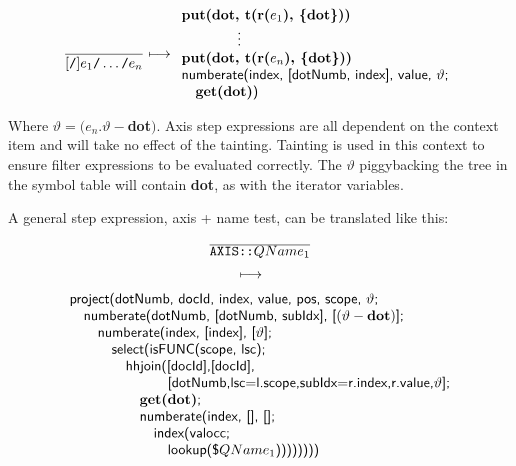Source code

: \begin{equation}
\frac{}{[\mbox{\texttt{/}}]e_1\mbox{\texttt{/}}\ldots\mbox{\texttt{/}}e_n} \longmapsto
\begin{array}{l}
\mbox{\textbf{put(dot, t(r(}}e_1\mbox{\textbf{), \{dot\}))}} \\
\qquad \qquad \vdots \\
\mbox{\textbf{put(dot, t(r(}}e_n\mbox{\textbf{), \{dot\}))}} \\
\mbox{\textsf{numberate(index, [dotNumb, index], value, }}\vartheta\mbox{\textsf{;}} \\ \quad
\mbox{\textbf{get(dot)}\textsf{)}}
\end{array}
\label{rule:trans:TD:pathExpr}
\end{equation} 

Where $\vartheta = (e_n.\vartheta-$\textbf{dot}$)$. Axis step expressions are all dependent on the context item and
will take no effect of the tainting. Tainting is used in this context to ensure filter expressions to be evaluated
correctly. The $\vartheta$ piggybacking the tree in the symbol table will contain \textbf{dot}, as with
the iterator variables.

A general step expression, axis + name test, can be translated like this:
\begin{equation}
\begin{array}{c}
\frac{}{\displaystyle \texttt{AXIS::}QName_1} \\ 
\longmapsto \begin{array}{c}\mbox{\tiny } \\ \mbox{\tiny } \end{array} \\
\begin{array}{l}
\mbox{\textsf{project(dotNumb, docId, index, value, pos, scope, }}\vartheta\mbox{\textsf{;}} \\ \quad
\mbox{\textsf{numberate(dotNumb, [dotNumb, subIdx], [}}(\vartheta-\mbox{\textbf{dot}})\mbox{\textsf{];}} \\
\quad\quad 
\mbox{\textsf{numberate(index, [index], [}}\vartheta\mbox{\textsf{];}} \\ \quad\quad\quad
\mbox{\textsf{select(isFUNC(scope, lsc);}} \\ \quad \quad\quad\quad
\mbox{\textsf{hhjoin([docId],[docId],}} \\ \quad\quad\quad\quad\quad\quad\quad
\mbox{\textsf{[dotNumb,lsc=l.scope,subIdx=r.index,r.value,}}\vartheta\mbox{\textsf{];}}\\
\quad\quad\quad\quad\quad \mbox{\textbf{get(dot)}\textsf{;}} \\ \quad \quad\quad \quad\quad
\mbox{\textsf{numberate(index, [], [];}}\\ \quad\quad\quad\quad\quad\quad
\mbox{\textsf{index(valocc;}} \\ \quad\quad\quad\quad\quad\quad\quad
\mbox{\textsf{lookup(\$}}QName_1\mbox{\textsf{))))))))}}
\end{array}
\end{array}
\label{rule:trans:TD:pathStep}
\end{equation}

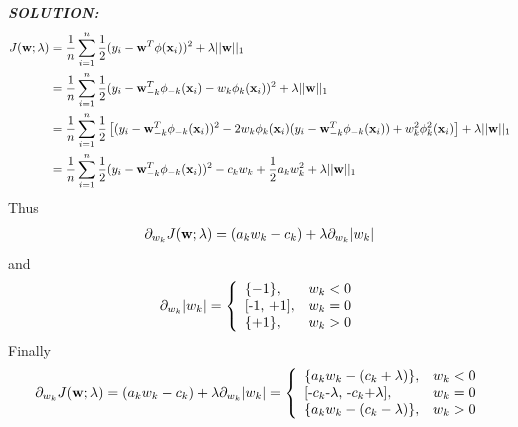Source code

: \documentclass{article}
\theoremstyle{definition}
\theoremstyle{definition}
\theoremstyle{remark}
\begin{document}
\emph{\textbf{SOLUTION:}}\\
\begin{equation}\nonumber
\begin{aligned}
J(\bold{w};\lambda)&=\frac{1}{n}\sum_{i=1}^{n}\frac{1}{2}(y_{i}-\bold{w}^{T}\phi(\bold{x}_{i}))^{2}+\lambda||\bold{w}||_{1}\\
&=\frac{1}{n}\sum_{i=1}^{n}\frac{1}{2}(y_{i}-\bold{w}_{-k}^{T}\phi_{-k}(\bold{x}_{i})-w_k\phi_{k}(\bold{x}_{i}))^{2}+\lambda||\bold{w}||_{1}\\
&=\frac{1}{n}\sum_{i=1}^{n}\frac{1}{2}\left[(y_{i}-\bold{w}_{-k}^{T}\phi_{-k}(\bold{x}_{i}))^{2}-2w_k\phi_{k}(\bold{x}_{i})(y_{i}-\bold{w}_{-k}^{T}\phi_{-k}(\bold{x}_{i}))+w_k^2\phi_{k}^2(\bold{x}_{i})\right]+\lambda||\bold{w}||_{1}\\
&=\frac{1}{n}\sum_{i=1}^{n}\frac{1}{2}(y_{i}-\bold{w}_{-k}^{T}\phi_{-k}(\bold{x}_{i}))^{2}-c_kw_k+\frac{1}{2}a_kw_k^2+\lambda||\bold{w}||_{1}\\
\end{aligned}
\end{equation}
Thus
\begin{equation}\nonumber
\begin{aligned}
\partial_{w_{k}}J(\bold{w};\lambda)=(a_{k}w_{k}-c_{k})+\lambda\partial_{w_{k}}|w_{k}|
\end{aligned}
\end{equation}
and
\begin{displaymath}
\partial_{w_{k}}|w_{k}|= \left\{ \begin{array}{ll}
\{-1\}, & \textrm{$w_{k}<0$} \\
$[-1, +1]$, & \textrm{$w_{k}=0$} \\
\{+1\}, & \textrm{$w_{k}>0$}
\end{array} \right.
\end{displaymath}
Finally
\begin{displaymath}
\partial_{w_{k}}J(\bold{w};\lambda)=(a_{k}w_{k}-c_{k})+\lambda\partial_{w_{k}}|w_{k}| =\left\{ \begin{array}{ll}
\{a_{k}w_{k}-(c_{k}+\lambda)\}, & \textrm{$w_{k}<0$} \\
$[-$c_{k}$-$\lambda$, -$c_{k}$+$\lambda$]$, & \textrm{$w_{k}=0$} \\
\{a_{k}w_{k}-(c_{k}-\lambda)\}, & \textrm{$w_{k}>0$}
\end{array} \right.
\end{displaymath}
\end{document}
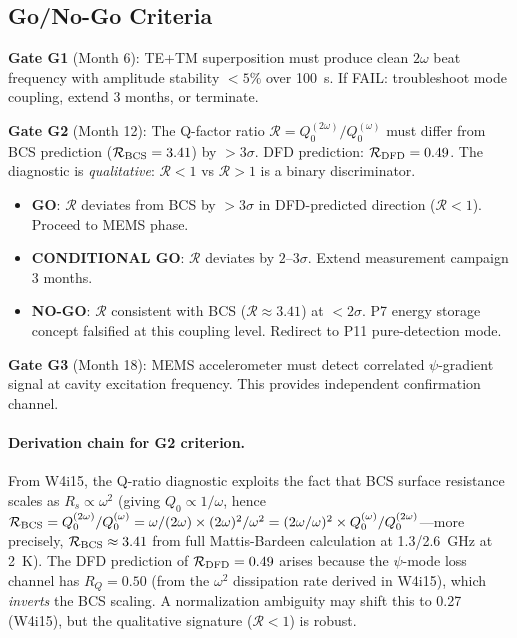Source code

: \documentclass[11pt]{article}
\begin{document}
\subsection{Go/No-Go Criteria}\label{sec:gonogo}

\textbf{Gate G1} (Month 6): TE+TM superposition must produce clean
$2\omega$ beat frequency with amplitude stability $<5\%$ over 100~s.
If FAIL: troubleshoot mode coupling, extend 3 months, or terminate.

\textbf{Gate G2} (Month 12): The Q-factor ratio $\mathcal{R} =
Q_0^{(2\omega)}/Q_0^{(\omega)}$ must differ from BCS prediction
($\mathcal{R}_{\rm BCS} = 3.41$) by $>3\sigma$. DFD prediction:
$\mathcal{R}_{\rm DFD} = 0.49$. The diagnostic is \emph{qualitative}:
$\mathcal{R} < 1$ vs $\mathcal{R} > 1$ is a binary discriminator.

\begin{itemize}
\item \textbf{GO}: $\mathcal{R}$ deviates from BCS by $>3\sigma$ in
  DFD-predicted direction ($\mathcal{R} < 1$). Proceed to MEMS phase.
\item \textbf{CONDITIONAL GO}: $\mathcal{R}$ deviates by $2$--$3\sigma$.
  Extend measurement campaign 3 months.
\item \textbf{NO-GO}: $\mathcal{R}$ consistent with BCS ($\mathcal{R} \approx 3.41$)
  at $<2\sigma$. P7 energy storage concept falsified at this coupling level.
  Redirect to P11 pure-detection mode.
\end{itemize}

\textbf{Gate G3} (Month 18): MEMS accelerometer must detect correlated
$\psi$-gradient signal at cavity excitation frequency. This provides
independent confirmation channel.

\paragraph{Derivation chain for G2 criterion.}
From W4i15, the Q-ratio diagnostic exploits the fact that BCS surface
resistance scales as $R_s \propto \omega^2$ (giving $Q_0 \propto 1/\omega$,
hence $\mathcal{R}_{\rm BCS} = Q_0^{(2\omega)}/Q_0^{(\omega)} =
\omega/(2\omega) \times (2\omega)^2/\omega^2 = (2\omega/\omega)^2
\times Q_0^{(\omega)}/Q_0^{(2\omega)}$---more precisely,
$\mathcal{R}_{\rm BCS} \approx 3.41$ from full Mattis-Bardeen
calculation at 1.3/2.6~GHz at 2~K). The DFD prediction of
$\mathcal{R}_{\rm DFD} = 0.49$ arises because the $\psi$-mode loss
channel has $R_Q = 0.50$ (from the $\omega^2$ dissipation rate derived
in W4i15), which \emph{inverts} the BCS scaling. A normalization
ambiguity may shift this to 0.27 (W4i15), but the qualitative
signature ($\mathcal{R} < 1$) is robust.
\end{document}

### [Your instructions]
Across the entries above, tally the lines that contain the string "index" and give that figure alone.

### [Reply to the task]
6